Your task: Read through the material below and find each line that has the word "Alocada"; copy it.

◇ ◇ ◇ ◇ ◇

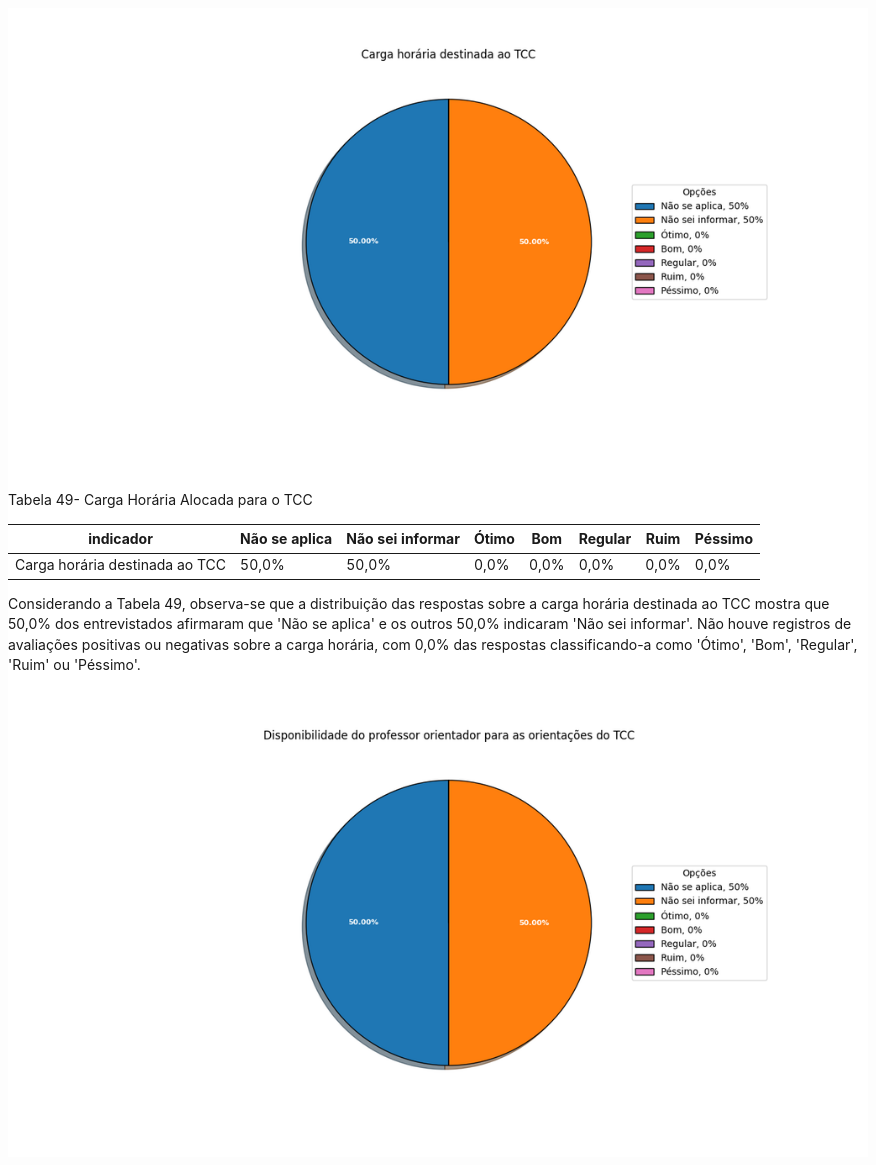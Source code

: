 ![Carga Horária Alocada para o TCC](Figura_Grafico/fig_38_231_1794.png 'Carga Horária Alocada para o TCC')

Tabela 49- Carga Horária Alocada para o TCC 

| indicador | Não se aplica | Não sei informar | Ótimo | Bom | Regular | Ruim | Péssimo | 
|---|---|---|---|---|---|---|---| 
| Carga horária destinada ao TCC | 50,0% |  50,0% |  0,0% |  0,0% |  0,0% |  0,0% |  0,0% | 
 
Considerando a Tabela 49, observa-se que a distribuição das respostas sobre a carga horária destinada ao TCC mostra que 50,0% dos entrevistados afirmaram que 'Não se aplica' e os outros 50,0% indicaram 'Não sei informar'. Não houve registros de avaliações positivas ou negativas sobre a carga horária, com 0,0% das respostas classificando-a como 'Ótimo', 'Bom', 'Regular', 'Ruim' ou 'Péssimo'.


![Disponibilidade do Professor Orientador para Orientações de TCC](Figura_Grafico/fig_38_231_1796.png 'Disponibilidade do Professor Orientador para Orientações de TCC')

◇ ◇ ◇ ◇ ◇

Solution:
: ![Carga Horária Alocada para o TCC](Figura_Grafico/fig_38_231_1794.png 'Carga Horária Alocada para o TCC')
Tabela 49- Carga Horária Alocada para o TCC 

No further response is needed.